Issues of immigration are especially prevalent in today’s media headlines. North Americans and Europeans alike are attempting to deal with the increasing number of foreigners in their populations. Foreigners constitute individuals of various racial, ethnic, religious, and financial backgrounds who face certain legal restrictions when they migrate to a new a country. For example, the reviewer, a Canadian citizen employed at an American institution of higher learning, is deemed a “Resident Alien.” With such a designation, the resident must pay taxes on income earned in the country of residence yet she is not legally a citizen. How then does she fit within or acculturate into American society? It is these very issues—ethnicity, self identity, social and legal status—that David Noy handles in his account of foreigners living in the ancient city of Rome.

Noy is no stranger to scholarship on ethnicity and self-identity in antiquity. Besides publishing numerous articles on Roman law and Judaism in the Greco-Roman world, he is the author of a two volume work entitled Jewish Inscriptions of Western Europe (Cambridge 1993-1995) and has co-authored, along with William Horbury, Jewish Inscriptions of Greco-Roman Egypt (Cambridge 1992).
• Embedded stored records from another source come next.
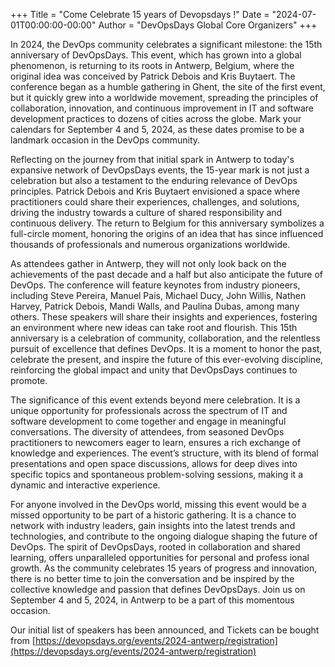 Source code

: +++
Title = "Come Celebrate 15 years of Devopsdays !"
Date = "2024-07-01T00:00:00-00:00"
Author = "DevOpsDays Global Core Organizers"
+++

In 2024, the DevOps community celebrates a significant milestone: the 15th anniversary of DevOpsDays. This event, which has grown into a global phenomenon, is returning to its roots in Antwerp, Belgium, where the original idea was conceived by Patrick Debois and Kris Buytaert. The conference began as a humble gathering in Ghent, the site of the first event, but it quickly grew into a worldwide movement, spreading the principles of collaboration, innovation, and continuous improvement in IT and software development practices to dozens of cities across the globe. Mark your calendars for September 4 and 5, 2024, as these dates promise to
 be a landmark occasion in the DevOps community.

Reflecting on the journey from that initial spark in Antwerp to today's expansive network of DevOpsDays events, the 15-year mark is not just a celebration but also a testament to the enduring relevance of DevOps principles. Patrick Debois and Kris Buytaert envisioned a space where practitioners could share their experiences, challenges, and solutions, driving the industry towards a culture of shared responsibility and continuous delivery. The return to Belgium for this anniversary symbolizes a full-circle moment, honoring the origins of an idea that has since influenced thousands of professionals and numerous organizations worldwide.

As attendees gather in Antwerp, they will not only look back on the achievements of the past decade and a half but also anticipate the future of DevOps. The conference will feature keynotes from industry pioneers, 
including Steve Pereira, Manuel Pais, Michael Ducy, John Willis, Nathen Harvey, Patrick Debois, Mandi Walls, and Paulina Dubas, among many others. These speakers will share their insights and experiences, fostering
 an environment where new ideas can take root and flourish. This 15th anniversary is a celebration of community, collaboration, and the relentless pursuit of excellence that defines DevOps. It is a moment to honor 
the past, celebrate the present, and inspire the future of this ever-evolving discipline, reinforcing the global impact and unity that DevOpsDays continues to promote.

The significance of this event extends beyond mere celebration. It is a unique opportunity for professionals across the spectrum of IT and software development to come together and engage in meaningful conversations. The diversity of attendees, from seasoned DevOps practitioners to newcomers eager to learn, ensures a rich exchange of knowledge and experiences. The event’s structure, with its blend of formal presentations and
 open space discussions, allows for deep dives into specific topics and spontaneous problem-solving sessions, making it a dynamic and interactive experience.

For anyone involved in the DevOps world, missing this event would be a missed opportunity to be part of a historic gathering. It is a chance to network with industry leaders, gain insights into the latest trends and technologies, and contribute to the ongoing dialogue shaping the future of DevOps. The spirit of DevOpsDays, rooted in collaboration and shared learning, offers unparalleled opportunities for personal and profess
ional growth. As the community celebrates 15 years of progress and innovation, there is no better time to join the conversation and be inspired by the collective knowledge and passion that defines DevOpsDays. Join 
us on September 4 and 5, 2024, in Antwerp to be a part of this momentous occasion.

Our initial list of speakers has been announced,  and Tickets can be bought from [https://devopsdays.org/events/2024-antwerp/registration](https://devopsdays.org/events/2024-antwerp/registration)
Noy’s work on Judaism has served as an excellent point of departure for his most recent work, Foreigners at Rome. This is a much needed study that examines the role of foreigners in Rome, primarily during the empire. By drawing on the epigraphic and literary evidence, Noy effectively establishes what ethnic presence there was in the capital, the types of jobs foreigners were employed in, and how immigrants integrated into Roman society. Noy outlines consistently and carefully his objectives, methodology, and limitations throughout this work. This book will certainly appeal to those interested in ethnicity in the ancient world and serve as a good source for those searching for comparative material on foreigners in other disciplines.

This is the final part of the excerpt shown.